Humans are going to make mistakes. Washington University researchers found that 92 percent of doctors surveyed had perpetrated a near miss or actual mistake and 57 percent confessed to a serious error. Retired anesthesiologist F. Norman Hamilton wrote in a Seattle Times letter to the editor following Hiatt’s death, “If we fire every person in medicine who makes an error, we will soon have no providers. We all make errors. It is only by the grace of God that most of them do not result in great harm or death.”

While second victims usually require immediate emotional support, healthcare organizations largely don’t help employees through “the deeply personal, social, spiritual, and professional crisis,” the ISMP reported. “Although the first victims of medical errors are the patients who are harmed and their families, the second victims are the caregivers and staff who sustain complex psychological harm when they have been involved in errors that harm patients while caring for them. . . . But, too often, we remain silent and abandon the second victims of errors—our wounded healers—in their time of greatest need.”

That’s what Seattle Children’s administrators did to Hiatt. Instead of easing her out of second victim syndrome, they arguably threw her under the bus, appearing to blame her for the fatality. Paradoxically, then- hospital CEO Tom Hansen wrote an internal memo in which he said, “Of course, we will also support our staff members during this difficult time.” Hansen went on to write, “It is important to me that all staff and faculty feel it is safe to report when mistakes are made, and that everyone is confident that we recognize the difference between an honest mistake and reckless behavior.”
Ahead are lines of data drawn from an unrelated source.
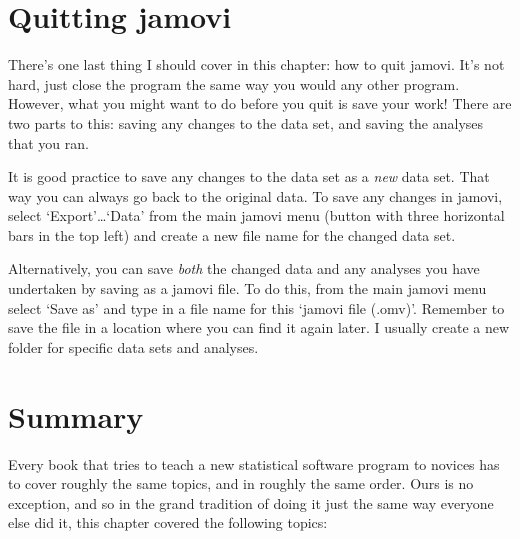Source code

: \documentclass[
]{book}
\begin{document}
\hypertarget{quitting-jamovi}{%
\section{Quitting jamovi}\label{quitting-jamovi}}

There's one last thing I should cover in this chapter: how to quit jamovi. It's not hard, just close the program the same way you would any other program. However, what you might want to do before you quit is save your work! There are two parts to this: saving any changes to the data set, and saving the analyses that you ran.

It is good practice to save any changes to the data set as a \emph{new} data set. That way you can always go back to the original data. To save any changes in jamovi, select `Export'\ldots{}`Data' from the main jamovi menu (button with three horizontal bars in the top left) and create a new file name for the changed data set.

Alternatively, you can save \emph{both} the changed data and any analyses you have undertaken by saving as a jamovi file. To do this, from the main jamovi menu select `Save as' and type in a file name for this `jamovi file (.omv)'. Remember to save the file in a location where you can find it again later. I usually create a new folder for specific data sets and analyses.

\hypertarget{summary-1}{%
\section{Summary}\label{summary-1}}

Every book that tries to teach a new statistical software program to novices has to cover roughly the same topics, and in roughly the same order. Ours is no exception, and so in the grand tradition of doing it just the same way everyone else did it, this chapter covered the following topics:
\end{document}
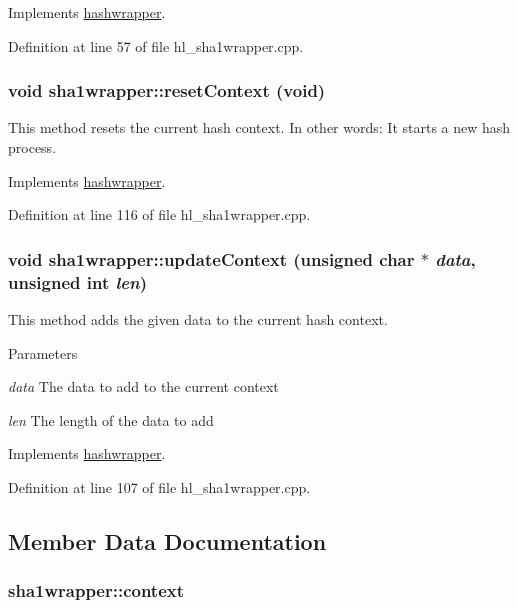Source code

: Implements \hyperlink{classhashwrapper_a53f97c06885ed2b1fa255759a957a782}{hashwrapper}.

Definition at line 57 of file hl\_\-sha1wrapper.cpp.\hypertarget{classsha1wrapper_a8ab1d20a43a4768df03799a14cfbb6b6}{
\subsubsection[{resetContext}]{\setlength{\rightskip}{0pt plus 5cm}void sha1wrapper::resetContext (void)}}
\label{classsha1wrapper_a8ab1d20a43a4768df03799a14cfbb6b6}


This method resets the current hash context. In other words: It starts a new hash process. 

Implements \hyperlink{classhashwrapper_aa7d46e9630a794ff08cfb5307660a86d}{hashwrapper}.

Definition at line 116 of file hl\_\-sha1wrapper.cpp.\hypertarget{classsha1wrapper_af862f411a597be53682cbce6177e06e6}{
\subsubsection[{updateContext}]{\setlength{\rightskip}{0pt plus 5cm}void sha1wrapper::updateContext (unsigned char $\ast$ {\em data}, \/  unsigned int {\em len})}}
\label{classsha1wrapper_af862f411a597be53682cbce6177e06e6}


This method adds the given data to the current hash context. 
\begin{DoxyParams}{Parameters}
\item[{\em data}]The data to add to the current context \item[{\em len}]The length of the data to add \end{DoxyParams}


Implements \hyperlink{classhashwrapper_a7fe42ccf310e7d2cfe95f61732b73197}{hashwrapper}.

Definition at line 107 of file hl\_\-sha1wrapper.cpp.

\subsection{Member Data Documentation}
\hypertarget{classsha1wrapper_a7b9e5651faf4a23cf6fccebca11a801e}{
\subsubsection[{context}]{ {\bf sha1wrapper::context}}}
\label{classsha1wrapper_a7b9e5651faf4a23cf6fccebca11a801e}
In direct contradiction, Seattle Children’s fired the staff member who seemed to need a great deal of support, damaging the career of a nurse who apparently thought it was safe to report that she made an honest mistake. After Hiatt’s case hit the news, a Washington State Nurses Association survey found that half of nurse respondents believed “their mistakes are held against them.” Even more worrisome, a third said they would hesitate to report an error or patient safety concern because they were “afraid of retaliation or being disciplined” and more than a quarter would hesitate to report those concerns because they were afraid they would lose their job.
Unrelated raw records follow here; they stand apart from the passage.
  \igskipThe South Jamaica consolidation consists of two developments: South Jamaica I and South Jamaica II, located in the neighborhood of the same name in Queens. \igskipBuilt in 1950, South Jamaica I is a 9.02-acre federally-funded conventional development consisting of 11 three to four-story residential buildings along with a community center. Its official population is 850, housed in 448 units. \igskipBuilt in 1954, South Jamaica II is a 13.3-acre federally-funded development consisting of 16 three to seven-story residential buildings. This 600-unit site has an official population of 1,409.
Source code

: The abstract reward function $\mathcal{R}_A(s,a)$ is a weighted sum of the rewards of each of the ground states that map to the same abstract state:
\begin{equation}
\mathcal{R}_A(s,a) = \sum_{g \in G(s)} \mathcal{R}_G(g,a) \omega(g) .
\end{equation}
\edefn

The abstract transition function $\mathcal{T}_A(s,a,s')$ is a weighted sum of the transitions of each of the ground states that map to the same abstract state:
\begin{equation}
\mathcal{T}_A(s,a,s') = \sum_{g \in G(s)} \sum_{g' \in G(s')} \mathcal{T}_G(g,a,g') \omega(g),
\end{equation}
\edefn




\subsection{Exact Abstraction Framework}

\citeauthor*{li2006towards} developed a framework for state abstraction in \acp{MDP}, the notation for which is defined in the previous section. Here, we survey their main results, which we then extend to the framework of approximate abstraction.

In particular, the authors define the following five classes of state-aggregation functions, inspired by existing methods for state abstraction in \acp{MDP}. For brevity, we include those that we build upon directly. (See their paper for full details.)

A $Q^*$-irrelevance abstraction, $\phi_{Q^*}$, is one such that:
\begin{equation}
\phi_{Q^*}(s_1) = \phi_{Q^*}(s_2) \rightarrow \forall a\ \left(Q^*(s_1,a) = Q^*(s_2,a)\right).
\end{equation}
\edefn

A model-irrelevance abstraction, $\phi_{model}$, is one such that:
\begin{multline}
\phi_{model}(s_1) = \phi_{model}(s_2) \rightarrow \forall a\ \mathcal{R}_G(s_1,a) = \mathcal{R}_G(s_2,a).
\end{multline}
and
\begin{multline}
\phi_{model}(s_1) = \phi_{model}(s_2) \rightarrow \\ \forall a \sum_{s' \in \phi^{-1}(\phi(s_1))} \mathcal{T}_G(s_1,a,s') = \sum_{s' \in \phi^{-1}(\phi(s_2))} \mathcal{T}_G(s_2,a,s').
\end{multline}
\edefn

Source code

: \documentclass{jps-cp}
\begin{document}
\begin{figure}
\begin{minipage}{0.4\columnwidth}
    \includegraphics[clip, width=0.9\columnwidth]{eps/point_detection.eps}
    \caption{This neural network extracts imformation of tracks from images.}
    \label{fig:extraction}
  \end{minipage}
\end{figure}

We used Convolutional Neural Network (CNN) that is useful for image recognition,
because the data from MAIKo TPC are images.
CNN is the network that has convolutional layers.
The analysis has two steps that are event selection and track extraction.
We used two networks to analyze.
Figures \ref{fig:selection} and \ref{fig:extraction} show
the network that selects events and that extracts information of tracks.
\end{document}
Following the incident, the hospital changed policies, including instating a rule that only pharmacists and anesthesiologists could prepare doses of calcium chloride in nonemergencies. Also of note: In 2003 and 2009, Seattle Children’s staff allegedly had made two other fatal medication errors. After the 2009 death, Seattle Children’s medical director Dr. David Fisher said in a statement, “This was not the fault of any one individual.” It appears the hospital’s problem was much larger than the single nurse it pushed forward as the scapegoat when her error occurred in 2010.
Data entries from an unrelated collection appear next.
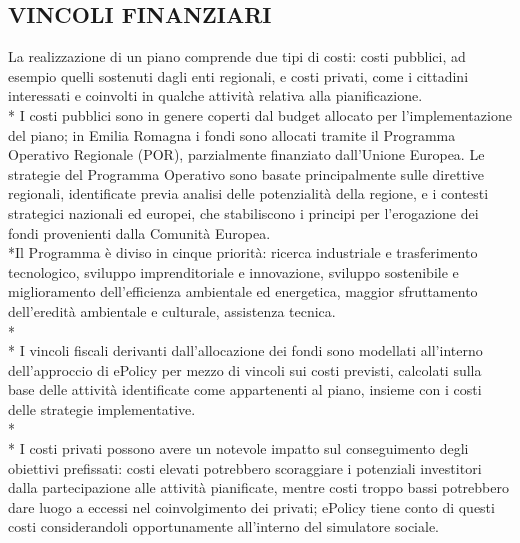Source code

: \documentclass[12pt,a4paper,openright,twoside]{report}
\begin{document}
\subsection[VINCOLI FINANZIARI]{\nohyphens{VINCOLI FINANZIARI}}
La realizzazione di un piano comprende due tipi di costi: costi pubblici, ad esempio quelli sostenuti dagli enti regionali, e costi privati, come i cittadini interessati e coinvolti in qualche attività relativa alla pianificazione.\\*
I costi pubblici sono in genere coperti dal budget allocato per l'implementazione del piano;  in Emilia Romagna i fondi sono allocati tramite il Programma Operativo Regionale \cite{POR} (POR), parzialmente finanziato dall'Unione Europea. Le strategie del Programma Operativo sono basate principalmente sulle direttive regionali, identificate previa analisi delle potenzialità della regione, e i contesti strategici nazionali ed europei, che stabiliscono i principi per l'erogazione dei fondi provenienti dalla Comunità Europea.\\*Il Programma è diviso in cinque priorità: ricerca industriale e trasferimento tecnologico, sviluppo imprenditoriale e innovazione, sviluppo sostenibile e miglioramento dell'efficienza ambientale ed energetica, maggior sfruttamento dell'eredità ambientale e culturale, assistenza tecnica.\\*\\*
I vincoli fiscali derivanti dall'allocazione dei fondi sono modellati all'interno dell'approccio di ePolicy per mezzo di vincoli sui costi previsti, calcolati sulla base delle attività identificate come appartenenti al piano, insieme con i costi delle strategie implementative. \\*\\*
I costi privati possono avere un notevole impatto sul conseguimento degli obiettivi prefissati: costi elevati potrebbero scoraggiare i potenziali investitori dalla partecipazione alle attività pianificate, mentre costi troppo bassi potrebbero dare luogo a eccessi nel coinvolgimento dei privati; ePolicy tiene conto di questi costi considerandoli opportunamente all'interno del simulatore sociale.
 
\end{document}
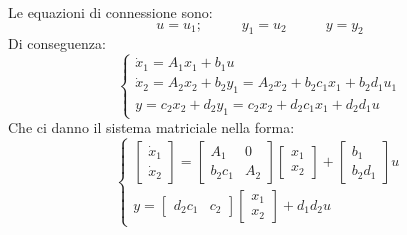Le equazioni di connessione sono:
\[
    u = u_1; \;\;\;\;\;\;\;\;\;\;y_1 = u_2 \;\;\;\;\;\;\;\;\;\;y=y_2
\]
Di conseguenza:
\[
    \begin{cases}
        \dot{x}_1 = A_1 x_1 + b_1 u\\
        \dot{x}_2 = A_2 x_2 + b_2 y_1 = A_2 x_2 + b_2 c_1x_1 + b_2 d_1 u_1\\
        y = c_2 x_2 + d_2 y_1 = c_2 x_2 + d_2 c_1 x_1 + d_2 d_1 u
    \end{cases}
\]
Che ci danno il sistema matriciale nella forma:
\[
    \begin{cases}
        \left[\begin{matrix}
            \dot{x}_1\\\dot{x}_2
        \end{matrix}\right] = \left[\begin{matrix}
            A_1 & 0 \\ b_2 c_1 & A_2
        \end{matrix}\right] \left[\begin{matrix}
            x_1\\x_2
        \end{matrix}\right] + \left[\begin{matrix}
            b_1 \\b_2 d_1
        \end{matrix}\right] u\\
        y = \left[\begin{matrix}
            d_2c_1 & c_2
        \end{matrix}\right] \left[\begin{matrix}
            x_1\\x_2
        \end{matrix}\right] + d_1d_2 u
    \end{cases}
\]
Instead of firing a nurse who reportedly had made a single notable error in a quarter-century of service, the hospital could have tapped her to help devise a system that would have caught her error in time, thereby both improving the hospital and allowing Hiatt to contribute to her own healing process. Firing her helped no one. As University of Missouri Health Care patient safety director Susan Scott told msnbc.com, “If my mom got an insulin overdose from a nurse in a hospital, I would want that nurse to give her that insulin tomorrow.” That nurse would probably be the least likely to make that mistake again.